╭─ Source material
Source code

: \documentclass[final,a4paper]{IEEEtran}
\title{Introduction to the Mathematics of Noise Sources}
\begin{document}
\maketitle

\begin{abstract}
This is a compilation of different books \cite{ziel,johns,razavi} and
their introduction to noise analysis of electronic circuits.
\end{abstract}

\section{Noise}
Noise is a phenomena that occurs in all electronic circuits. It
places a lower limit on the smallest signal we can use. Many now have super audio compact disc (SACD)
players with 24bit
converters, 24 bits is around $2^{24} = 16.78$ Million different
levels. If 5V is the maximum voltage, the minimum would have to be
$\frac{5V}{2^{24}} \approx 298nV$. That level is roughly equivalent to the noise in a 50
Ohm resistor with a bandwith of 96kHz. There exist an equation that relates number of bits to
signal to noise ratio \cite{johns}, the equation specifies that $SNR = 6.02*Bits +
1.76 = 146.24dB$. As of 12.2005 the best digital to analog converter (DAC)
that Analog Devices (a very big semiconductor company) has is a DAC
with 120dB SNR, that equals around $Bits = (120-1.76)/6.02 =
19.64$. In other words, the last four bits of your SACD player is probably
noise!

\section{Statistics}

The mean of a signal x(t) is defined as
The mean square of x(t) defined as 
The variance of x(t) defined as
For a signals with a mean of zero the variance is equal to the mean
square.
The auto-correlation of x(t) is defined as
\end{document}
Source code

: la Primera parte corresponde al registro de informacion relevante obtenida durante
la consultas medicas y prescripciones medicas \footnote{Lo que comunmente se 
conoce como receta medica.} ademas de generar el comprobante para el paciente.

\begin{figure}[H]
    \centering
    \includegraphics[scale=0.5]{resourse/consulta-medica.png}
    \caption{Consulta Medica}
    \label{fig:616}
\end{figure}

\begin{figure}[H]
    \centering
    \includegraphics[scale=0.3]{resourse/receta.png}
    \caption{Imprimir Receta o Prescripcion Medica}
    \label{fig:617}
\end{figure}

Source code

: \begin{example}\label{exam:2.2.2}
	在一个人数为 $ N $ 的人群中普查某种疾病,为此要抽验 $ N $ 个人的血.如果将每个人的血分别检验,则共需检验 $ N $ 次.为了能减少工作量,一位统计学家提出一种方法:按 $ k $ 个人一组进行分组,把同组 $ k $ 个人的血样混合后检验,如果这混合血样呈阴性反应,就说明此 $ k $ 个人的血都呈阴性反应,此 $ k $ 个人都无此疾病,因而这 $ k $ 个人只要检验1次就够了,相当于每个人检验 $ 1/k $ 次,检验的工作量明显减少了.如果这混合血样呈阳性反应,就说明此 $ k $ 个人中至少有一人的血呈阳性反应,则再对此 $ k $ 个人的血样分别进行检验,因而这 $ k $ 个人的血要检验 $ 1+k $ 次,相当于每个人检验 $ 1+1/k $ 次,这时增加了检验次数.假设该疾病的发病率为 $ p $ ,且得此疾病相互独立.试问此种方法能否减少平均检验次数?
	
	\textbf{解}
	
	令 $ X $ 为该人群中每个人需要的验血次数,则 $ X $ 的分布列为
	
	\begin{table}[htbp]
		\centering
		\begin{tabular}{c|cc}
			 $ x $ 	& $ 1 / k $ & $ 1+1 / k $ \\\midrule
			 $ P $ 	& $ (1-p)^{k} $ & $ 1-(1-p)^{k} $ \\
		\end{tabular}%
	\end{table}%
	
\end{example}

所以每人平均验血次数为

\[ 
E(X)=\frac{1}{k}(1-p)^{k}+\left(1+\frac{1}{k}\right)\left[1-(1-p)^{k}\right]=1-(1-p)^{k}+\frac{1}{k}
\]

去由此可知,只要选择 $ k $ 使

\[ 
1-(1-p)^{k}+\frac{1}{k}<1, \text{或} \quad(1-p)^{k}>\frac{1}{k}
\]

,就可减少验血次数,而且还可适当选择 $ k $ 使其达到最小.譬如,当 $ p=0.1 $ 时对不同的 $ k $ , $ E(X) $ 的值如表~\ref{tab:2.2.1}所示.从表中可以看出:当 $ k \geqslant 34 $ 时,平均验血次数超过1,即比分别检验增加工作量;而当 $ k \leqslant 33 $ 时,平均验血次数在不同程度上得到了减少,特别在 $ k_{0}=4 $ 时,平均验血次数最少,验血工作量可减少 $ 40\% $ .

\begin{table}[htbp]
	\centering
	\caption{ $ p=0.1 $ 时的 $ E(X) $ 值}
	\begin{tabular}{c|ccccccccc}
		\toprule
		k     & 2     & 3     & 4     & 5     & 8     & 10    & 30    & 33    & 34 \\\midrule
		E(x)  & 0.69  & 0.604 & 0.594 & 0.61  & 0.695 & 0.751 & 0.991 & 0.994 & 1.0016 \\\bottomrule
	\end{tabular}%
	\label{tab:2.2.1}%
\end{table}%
╰─
With nothing omitted, set down all of the records again.

__Response below__.
Source code

: \documentclass[final,a4paper]{IEEEtran}
\title{Introduction to the Mathematics of Noise Sources}
\begin{document}
\maketitle

\begin{abstract}
This is a compilation of different books \cite{ziel,johns,razavi} and
their introduction to noise analysis of electronic circuits.
\end{abstract}

\section{Noise}
Noise is a phenomena that occurs in all electronic circuits. It
places a lower limit on the smallest signal we can use. Many now have super audio compact disc (SACD)
players with 24bit
converters, 24 bits is around $2^{24} = 16.78$ Million different
levels. If 5V is the maximum voltage, the minimum would have to be
$\frac{5V}{2^{24}} \approx 298nV$. That level is roughly equivalent to the noise in a 50
Ohm resistor with a bandwith of 96kHz. There exist an equation that relates number of bits to
signal to noise ratio \cite{johns}, the equation specifies that $SNR = 6.02*Bits +
1.76 = 146.24dB$. As of 12.2005 the best digital to analog converter (DAC)
that Analog Devices (a very big semiconductor company) has is a DAC
with 120dB SNR, that equals around $Bits = (120-1.76)/6.02 =
19.64$. In other words, the last four bits of your SACD player is probably
noise!

\section{Statistics}

The mean of a signal x(t) is defined as
The mean square of x(t) defined as 
The variance of x(t) defined as
For a signals with a mean of zero the variance is equal to the mean
square.
The auto-correlation of x(t) is defined as
\end{document}
Source code

: la Primera parte corresponde al registro de informacion relevante obtenida durante
la consultas medicas y prescripciones medicas \footnote{Lo que comunmente se 
conoce como receta medica.} ademas de generar el comprobante para el paciente.

\begin{figure}[H]
    \centering
    \includegraphics[scale=0.5]{resourse/consulta-medica.png}
    \caption{Consulta Medica}
    \label{fig:616}
\end{figure}

\begin{figure}[H]
    \centering
    \includegraphics[scale=0.3]{resourse/receta.png}
    \caption{Imprimir Receta o Prescripcion Medica}
    \label{fig:617}
\end{figure}

Source code

: \begin{example}\label{exam:2.2.2}
	在一个人数为 $ N $ 的人群中普查某种疾病,为此要抽验 $ N $ 个人的血.如果将每个人的血分别检验,则共需检验 $ N $ 次.为了能减少工作量,一位统计学家提出一种方法:按 $ k $ 个人一组进行分组,把同组 $ k $ 个人的血样混合后检验,如果这混合血样呈阴性反应,就说明此 $ k $ 个人的血都呈阴性反应,此 $ k $ 个人都无此疾病,因而这 $ k $ 个人只要检验1次就够了,相当于每个人检验 $ 1/k $ 次,检验的工作量明显减少了.如果这混合血样呈阳性反应,就说明此 $ k $ 个人中至少有一人的血呈阳性反应,则再对此 $ k $ 个人的血样分别进行检验,因而这 $ k $ 个人的血要检验 $ 1+k $ 次,相当于每个人检验 $ 1+1/k $ 次,这时增加了检验次数.假设该疾病的发病率为 $ p $ ,且得此疾病相互独立.试问此种方法能否减少平均检验次数?
	
	\textbf{解}
	
	令 $ X $ 为该人群中每个人需要的验血次数,则 $ X $ 的分布列为
	
	\begin{table}[htbp]
		\centering
		\begin{tabular}{c|cc}
			 $ x $ 	& $ 1 / k $ & $ 1+1 / k $ \\\midrule
			 $ P $ 	& $ (1-p)^{k} $ & $ 1-(1-p)^{k} $ \\
		\end{tabular}%
	\end{table}%
	
\end{example}

所以每人平均验血次数为

\[ 
E(X)=\frac{1}{k}(1-p)^{k}+\left(1+\frac{1}{k}\right)\left[1-(1-p)^{k}\right]=1-(1-p)^{k}+\frac{1}{k}
\]

去由此可知,只要选择 $ k $ 使

\[ 
1-(1-p)^{k}+\frac{1}{k}<1, \text{或} \quad(1-p)^{k}>\frac{1}{k}
\]

,就可减少验血次数,而且还可适当选择 $ k $ 使其达到最小.譬如,当 $ p=0.1 $ 时对不同的 $ k $ , $ E(X) $ 的值如表~\ref{tab:2.2.1}所示.从表中可以看出:当 $ k \geqslant 34 $ 时,平均验血次数超过1,即比分别检验增加工作量;而当 $ k \leqslant 33 $ 时,平均验血次数在不同程度上得到了减少,特别在 $ k_{0}=4 $ 时,平均验血次数最少,验血工作量可减少 $ 40\% $ .

\begin{table}[htbp]
	\centering
	\caption{ $ p=0.1 $ 时的 $ E(X) $ 值}
	\begin{tabular}{c|ccccccccc}
		\toprule
		k     & 2     & 3     & 4     & 5     & 8     & 10    & 30    & 33    & 34 \\\midrule
		E(x)  & 0.69  & 0.604 & 0.594 & 0.61  & 0.695 & 0.751 & 0.991 & 0.994 & 1.0016 \\\bottomrule
	\end{tabular}%
	\label{tab:2.2.1}%
\end{table}%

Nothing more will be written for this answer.